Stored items
● ● ● ●

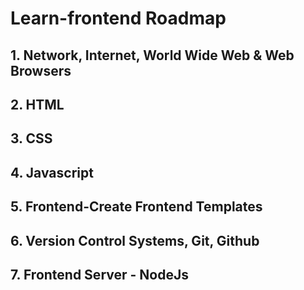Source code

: # Learn-frontend Roadmap
## 1. Network, Internet, World Wide Web & Web Browsers
## 2. HTML
## 3. CSS
## 4. Javascript
## 5. Frontend-Create Frontend Templates
## 6. Version Control Systems, Git, Github
## 7. Frontend Server - NodeJs

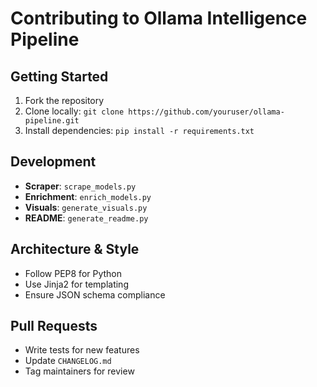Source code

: # Contributing to Ollama Intelligence Pipeline

## Getting Started
1. Fork the repository
2. Clone locally: `git clone https://github.com/youruser/ollama-pipeline.git`
3. Install dependencies: `pip install -r requirements.txt`

## Development
- **Scraper**: `scrape_models.py`
- **Enrichment**: `enrich_models.py`
- **Visuals**: `generate_visuals.py`
- **README**: `generate_readme.py`

## Architecture & Style
- Follow PEP8 for Python
- Use Jinja2 for templating
- Ensure JSON schema compliance

## Pull Requests
- Write tests for new features
- Update `CHANGELOG.md`
- Tag maintainers for review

● ● ● ●

Task objective: With the line containing "- Write tests for new features" as the first and the last line of the records as the final one, print exactly the lines in that span.

Reply to the exercise:
- Write tests for new features
- Update `CHANGELOG.md`
- Tag maintainers for review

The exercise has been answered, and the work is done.